BarShelf is an open-source, free macOS menu bar manager experiment — a tiny native Bartender-style alternative.

Documentation site: https://lvtd-llc.github.io/barshelf/ Signing and notarization: https://lvtd-llc.github.io/barshelf/signing-notarization.html

Current direction

BarShelf now has two approaches:

  1. Advanced per-item routing — route detected menu bar items into:
    • Always shown
    • Floating shelf
    • Always hidden
  2. Fallback separator mode — the original Hidden/Dozer-style separator and spacer technique.

The advanced mode uses macOS status-window discovery, Accessibility menu-extra discovery, screen capture, and Accessibility-assisted click forwarding. The goal is to make third-party and system menu bar icons appear in a compact translucent shelf below the macOS menu bar. Always-hidden items may be visually masked; floating-shelf items remain visible in the real menu bar until BarShelf can move/reorder them safely.

Permissions

Advanced routing needs user-granted macOS permissions:

  • Accessibility — forwards clicks from floating shelf items to the original menu bar item.
  • Accessibility menu-extra discovery — helps detect individual Control Center/SystemUIServer items that macOS exposes through AXExtrasMenuBar rather than separate WindowServer images.
  • Screen Recording / Screen Capture — captures menu bar item images for the floating shelf.

On first launch, BarShelf opens a setup window that shows live permission status, opens the correct macOS Privacy settings panes, and keeps Finish Setup disabled until Accessibility is granted. You can reopen this window later from the BarShelf menu → Setup.

Install

Homebrew:

brew tap lvtd-llc/tap
brew install --cask barshelf

Manual download:

Download the latest BarShelf.dmg from GitHub Releases, drag BarShelf.app into Applications, then launch it.

Unsigned builds may require right-click → Open the first time. BarShelf is a menu bar app, so it does not stay in the Dock; first launch opens the setup window so the app is visible while permissions are configured.

Usage

BarShelf’s own icon always stays visible in the macOS menu bar after launch. Click it to reveal or hide the floating shelf. Enable Launch BarShelf at login in first-run setup or Settings if you want BarShelf to start automatically when you sign in.

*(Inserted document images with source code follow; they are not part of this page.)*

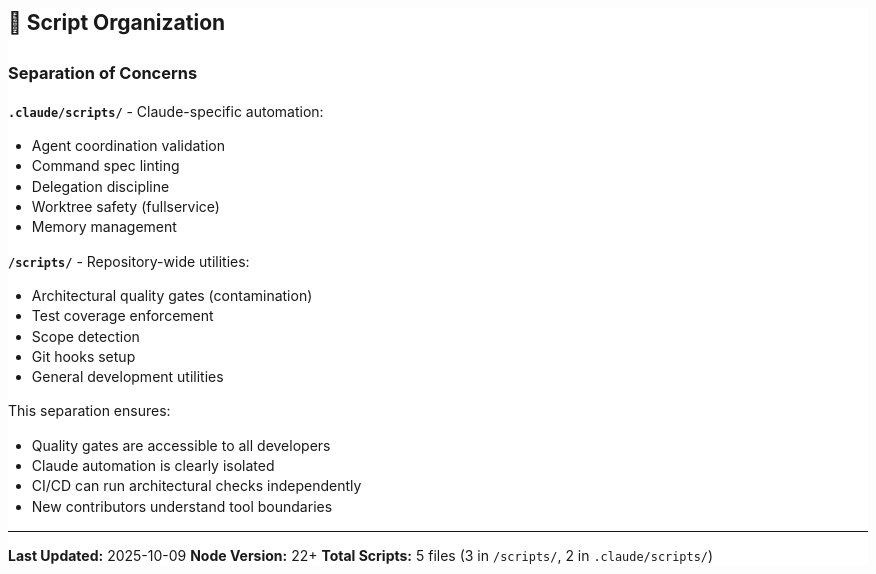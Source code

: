 ## 📂 Script Organization

### Separation of Concerns

**`.claude/scripts/`** - Claude-specific automation:
- Agent coordination validation
- Command spec linting
- Delegation discipline
- Worktree safety (fullservice)
- Memory management

**`/scripts/`** - Repository-wide utilities:
- Architectural quality gates (contamination)
- Test coverage enforcement
- Scope detection
- Git hooks setup
- General development utilities

This separation ensures:
- Quality gates are accessible to all developers
- Claude automation is clearly isolated
- CI/CD can run architectural checks independently
- New contributors understand tool boundaries

---

**Last Updated:** 2025-10-09
**Node Version:** 22+
**Total Scripts:** 5 files (3 in `/scripts/`, 2 in `.claude/scripts/`)
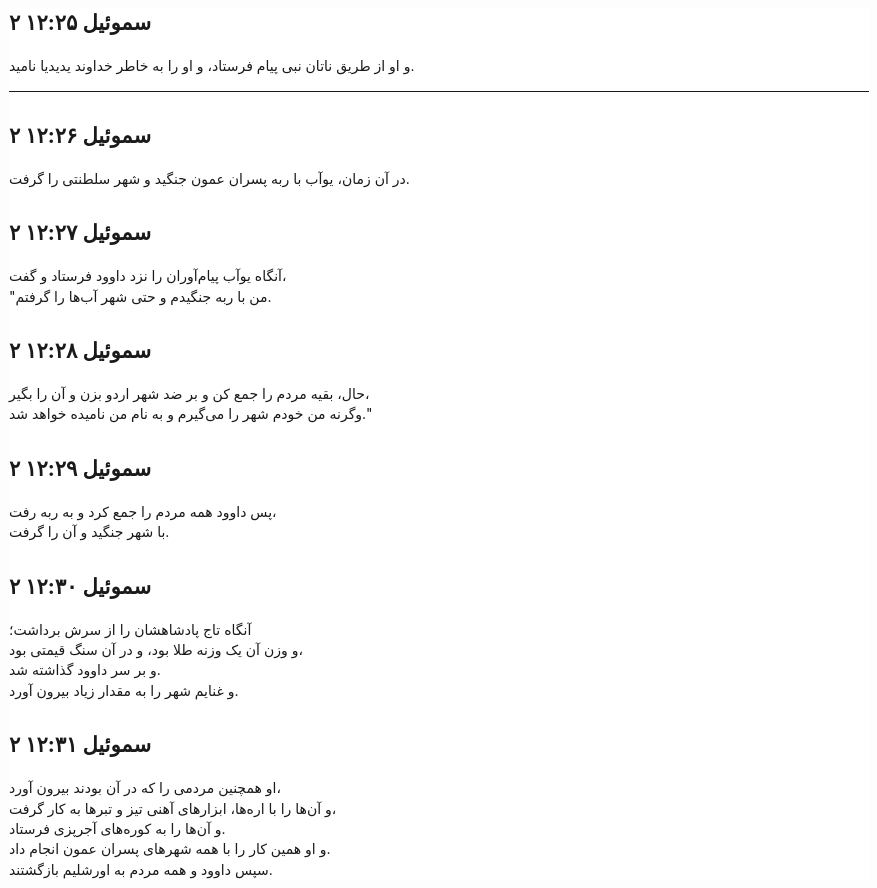 ## ۲ سموئیل ۱۲:۲۵

و او از طریق ناتان نبی پیام فرستاد، و او را به خاطر خداوند یدیدیا نامید.

---

## ۲ سموئیل ۱۲:۲۶

در آن زمان، یوآب با ربه پسران عمون جنگید و شهر سلطنتی را گرفت.

## ۲ سموئیل ۱۲:۲۷

آنگاه یوآب پیام‌آوران را نزد داوود فرستاد و گفت،  
"من با ربه جنگیدم و حتی شهر آب‌ها را گرفتم.

## ۲ سموئیل ۱۲:۲۸

حال، بقیه مردم را جمع کن و بر ضد شهر اردو بزن و آن را بگیر،  
وگرنه من خودم شهر را می‌گیرم و به نام من نامیده خواهد شد."

## ۲ سموئیل ۱۲:۲۹

پس داوود همه مردم را جمع کرد و به ربه رفت،  
با شهر جنگید و آن را گرفت.

## ۲ سموئیل ۱۲:۳۰

آنگاه تاج پادشاهشان را از سرش برداشت؛  
و وزن آن یک وزنه طلا بود، و در آن سنگ قیمتی بود،  
و بر سر داوود گذاشته شد.  
و غنایم شهر را به مقدار زیاد بیرون آورد.

## ۲ سموئیل ۱۲:۳۱

او همچنین مردمی را که در آن بودند بیرون آورد،  
و آن‌ها را با اره‌ها، ابزارهای آهنی تیز و تبرها به کار گرفت،  
و آن‌ها را به کوره‌های آجرپزی فرستاد.  
و او همین کار را با همه شهرهای پسران عمون انجام داد.  
سپس داوود و همه مردم به اورشلیم بازگشتند.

Open BarShelf Settings with the BarShelf menu item or Command-comma while BarShelf is active. Settings includes Check for Updates, which can upgrade Homebrew cask installs in-place or open the latest release for manual installs. The detected items are shown in three rows. Drag icons between rows to change state, and drag inside a row to set BarShelf’s preferred visual order:

  • Always shown keeps the original icon visible in the macOS menu bar.
  • Floating shelf masks the original icon and shows it in BarShelf’s floating panel below the menu bar when you click the BarShelf icon. The shelf anchors near BarShelf’s own icon and stays clamped to the current screen, similar to Ice’s separate-bar gallery behavior.
  • Always hidden masks the original icon and does not show it in the shelf.

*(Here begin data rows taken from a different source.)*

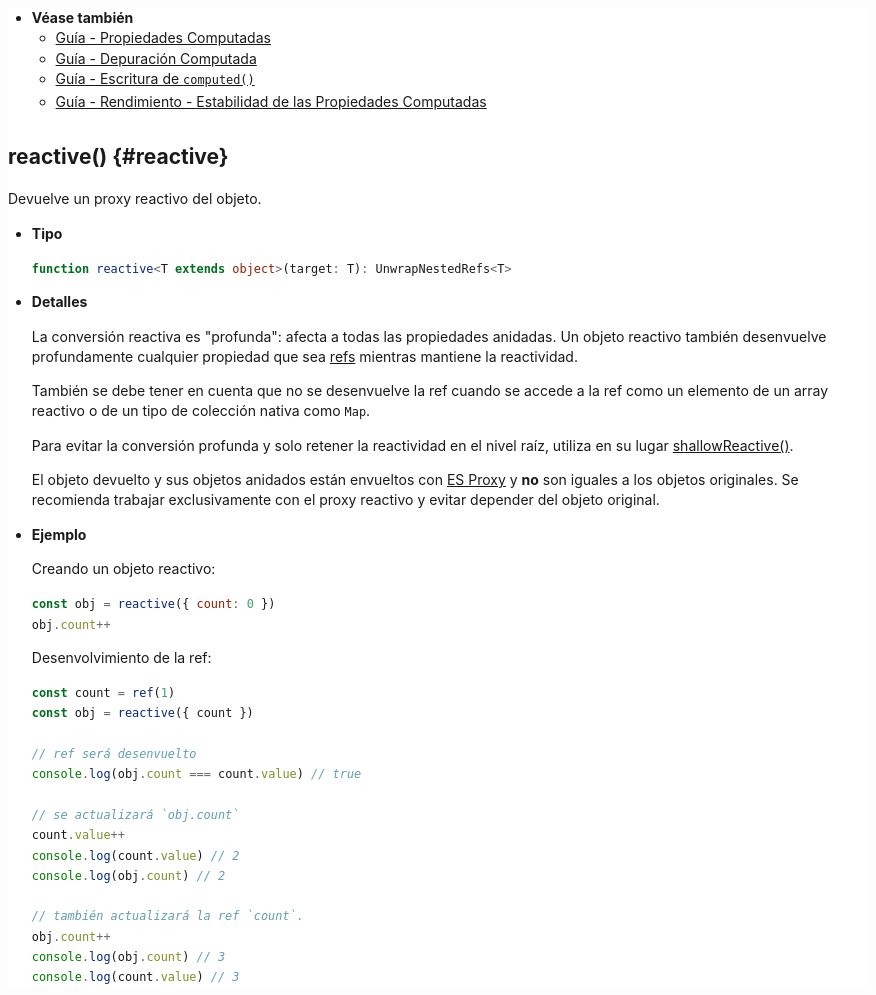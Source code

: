 - **Véase también**
  - [Guía - Propiedades Computadas](/guide/essentials/computed)
  - [Guía - Depuración Computada](/guide/extras/reactivity-in-depth#computed-debugging)
  - [Guía - Escritura de `computed()`](/guide/typescript/composition-api#typing-computed)
  - [Guía - Rendimiento - Estabilidad de las Propiedades Computadas](/guide/best-practices/performance#computed-stability) <sup class="vt-badge" data-text="3.4+" />

## reactive() {#reactive}

Devuelve un proxy reactivo del objeto.

- **Tipo**

  ```ts
  function reactive<T extends object>(target: T): UnwrapNestedRefs<T>
  ```

- **Detalles**

  La conversión reactiva es "profunda": afecta a todas las propiedades anidadas. Un objeto reactivo también desenvuelve profundamente cualquier propiedad que sea [refs](#ref) mientras mantiene la reactividad.

  También se debe tener en cuenta que no se desenvuelve la ref cuando se accede a la ref como un elemento de un array reactivo o de un tipo de colección nativa como `Map`.

  Para evitar la conversión profunda y solo retener la reactividad en el nivel raíz, utiliza en su lugar [shallowReactive()](./reactivity-advanced#shallowreactive).

  El objeto devuelto y sus objetos anidados están envueltos con [ES Proxy](https://developer.mozilla.org/en-US/docs/Web/JavaScript/Reference/Global_Objects/Proxy) y **no** son iguales a los objetos originales. Se recomienda trabajar exclusivamente con el proxy reactivo y evitar depender del objeto original.

- **Ejemplo**

  Creando un objeto reactivo:

  ```js
  const obj = reactive({ count: 0 })
  obj.count++
  ```

  Desenvolvimiento de la ref:

  ```ts
  const count = ref(1)
  const obj = reactive({ count })

  // ref será desenvuelto
  console.log(obj.count === count.value) // true

  // se actualizará `obj.count`
  count.value++
  console.log(count.value) // 2
  console.log(obj.count) // 2

  // también actualizará la ref `count`.
  obj.count++
  console.log(obj.count) // 3
  console.log(count.value) // 3
  ```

If an item cannot be detected reliably, use fallback separator mode: hold Command (⌘), drag menu bar icons to the left of BarShelf's separator, then collapse/expand the shelf.

CLI

BarShelf also ships a native Swift CLI for developers, prosumers, and AI agents. In the app bundle it lives at:

/Applications/BarShelf.app/Contents/MacOS/barshelf

Initial commands:

barshelf status --json
barshelf list --json
barshelf show
barshelf hide
barshelf toggle
barshelf rescan
barshelf set <item-id> always-shown
barshelf set <item-id> floating-shelf
barshelf set <item-id> always-hidden
barshelf open-settings
barshelf permissions
barshelf launch-at-login status --json
barshelf launch-at-login enable
barshelf launch-at-login disable
barshelf install-cli
barshelf uninstall-cli

To make the CLI available as barshelf from your shell, run it once from the app bundle:

/Applications/BarShelf.app/Contents/MacOS/barshelf install-cli

By default this creates /usr/local/bin/barshelf -> /Applications/BarShelf.app/Contents/MacOS/barshelf. If /usr/local/bin is not writable, use a user-writable location already on your PATH:

/Applications/BarShelf.app/Contents/MacOS/barshelf install-cli --path "$HOME/.local/bin/barshelf"

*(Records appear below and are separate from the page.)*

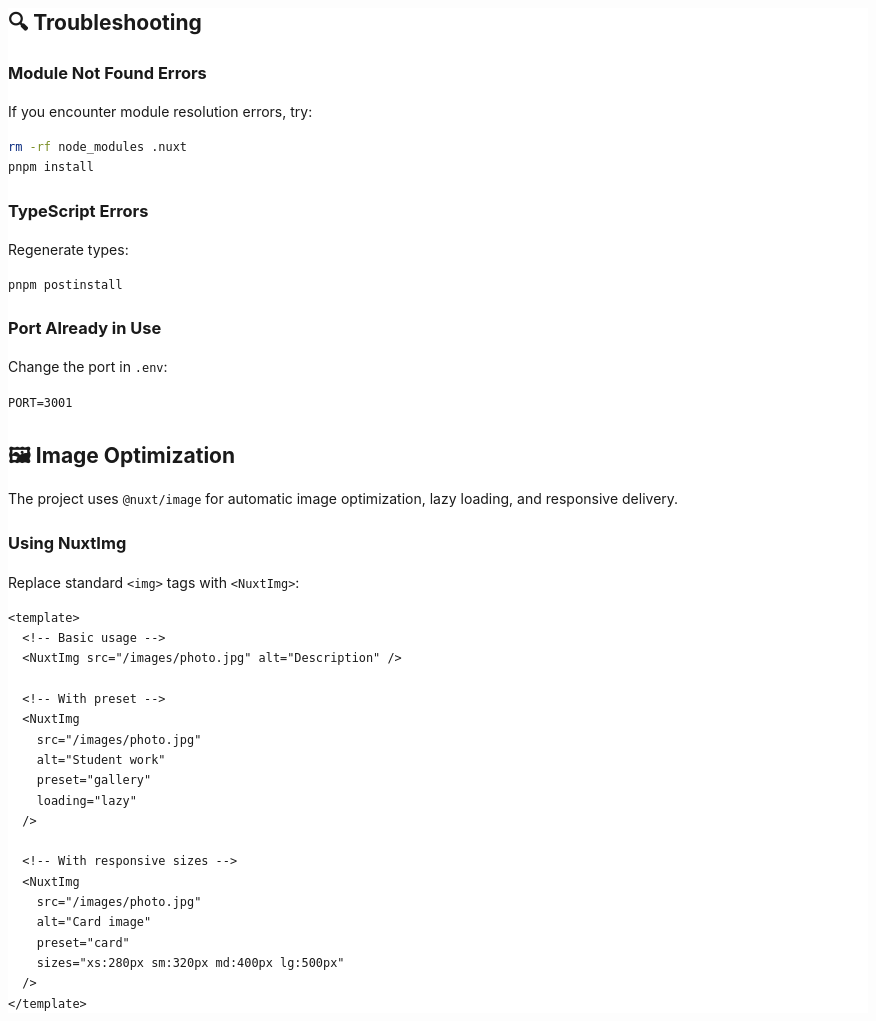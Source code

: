 ## 🔍 Troubleshooting

### Module Not Found Errors

If you encounter module resolution errors, try:

```bash
rm -rf node_modules .nuxt
pnpm install
```

### TypeScript Errors

Regenerate types:

```bash
pnpm postinstall
```

### Port Already in Use

Change the port in `.env`:

```env
PORT=3001
```

## 🖼️ Image Optimization

The project uses `@nuxt/image` for automatic image optimization, lazy loading, and responsive delivery.

### Using NuxtImg

Replace standard `<img>` tags with `<NuxtImg>`:

```vue
<template>
  <!-- Basic usage -->
  <NuxtImg src="/images/photo.jpg" alt="Description" />
  
  <!-- With preset -->
  <NuxtImg 
    src="/images/photo.jpg" 
    alt="Student work" 
    preset="gallery"
    loading="lazy"
  />
  
  <!-- With responsive sizes -->
  <NuxtImg 
    src="/images/photo.jpg" 
    alt="Card image"
    preset="card"
    sizes="xs:280px sm:320px md:400px lg:500px"
  />
</template>
```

The CLI and app share the same settings store (com.gregagi.barshelf). Live commands are delivered to the running app through macOS distributed notifications, so no daemon or local server is required.

Testing

BarShelf uses SwiftPM XCTest for headless logic that can run reliably on GitHub-hosted macOS runners. The CI pipeline runs on every pull request and on pushes to main:

swift test --configuration debug --enable-code-coverage
swift build -c release
./Scripts/build_app.sh

For local Codex-assisted UI work on a real Mac, install Peekaboo and run the visual smoke check:

brew install steipete/tap/peekaboo
./Scripts/dev_check.sh

The smoke check launches dist/BarShelf.app, exercises the bundled barshelf CLI, verifies that setup/settings is visible through Peekaboo, and writes screenshots plus JSON observations to tmp/peekaboo/. Peekaboo needs Screen Recording permission for screenshots; Accessibility is recommended for click/menu automation.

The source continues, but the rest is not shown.